I nod and smile "You've done so much for me, more than I'm actually ever able to thank you for. I realise what you're trying to say and no matter what happens. I'm glad I met you guys."
Wyrmripper gives me a grin and walks on out. I turn to find a little smile on Soothing's face as well.
"I'm also very grateful to you Soothing. Thank you for telling me the truth and not hiding what I'd find out eventually. I'd rather have known than have it sprung on me."
"Is that why you told me what you'd done? Because you thought I'd think that way too?" reply's Soothing.
"Yes. I try to treat others the way I want to be treated.

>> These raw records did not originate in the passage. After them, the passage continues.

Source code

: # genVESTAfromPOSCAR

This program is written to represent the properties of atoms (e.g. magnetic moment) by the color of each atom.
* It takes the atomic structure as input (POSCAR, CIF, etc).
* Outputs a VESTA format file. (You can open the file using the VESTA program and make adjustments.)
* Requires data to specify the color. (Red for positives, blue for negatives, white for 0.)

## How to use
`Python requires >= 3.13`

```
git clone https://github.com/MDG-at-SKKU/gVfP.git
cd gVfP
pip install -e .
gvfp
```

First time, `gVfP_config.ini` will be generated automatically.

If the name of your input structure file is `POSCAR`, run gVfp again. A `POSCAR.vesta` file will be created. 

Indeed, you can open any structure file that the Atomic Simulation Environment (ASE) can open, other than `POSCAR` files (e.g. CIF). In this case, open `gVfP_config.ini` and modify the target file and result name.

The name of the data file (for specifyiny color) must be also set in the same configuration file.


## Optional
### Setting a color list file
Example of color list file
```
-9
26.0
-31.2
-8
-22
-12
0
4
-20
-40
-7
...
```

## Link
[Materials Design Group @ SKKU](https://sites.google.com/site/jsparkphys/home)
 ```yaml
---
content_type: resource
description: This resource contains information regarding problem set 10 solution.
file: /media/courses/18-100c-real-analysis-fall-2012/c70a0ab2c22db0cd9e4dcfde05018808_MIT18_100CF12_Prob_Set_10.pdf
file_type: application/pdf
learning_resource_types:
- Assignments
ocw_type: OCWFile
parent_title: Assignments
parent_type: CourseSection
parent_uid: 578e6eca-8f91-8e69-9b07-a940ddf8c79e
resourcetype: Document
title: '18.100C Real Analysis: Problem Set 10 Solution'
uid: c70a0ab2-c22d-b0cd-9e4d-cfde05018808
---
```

It's not the easiest policy, but at least I'm honest."
That earns me another of the smiles I saw the first time I met him. I feel better almost instantly. I know I can do this, I just have to take my time and give it my best.
"I'll walk you back to the cell." Soothing says.
"Umm, could we take some food and drink for Rain please?"
Soothing smiles and nods, slipping into the kitchen area again and bringing out another bottle of water, a packet of sandwiches and some beef jerky, I think it is. We turn and I go first, returning to my cell and Rain.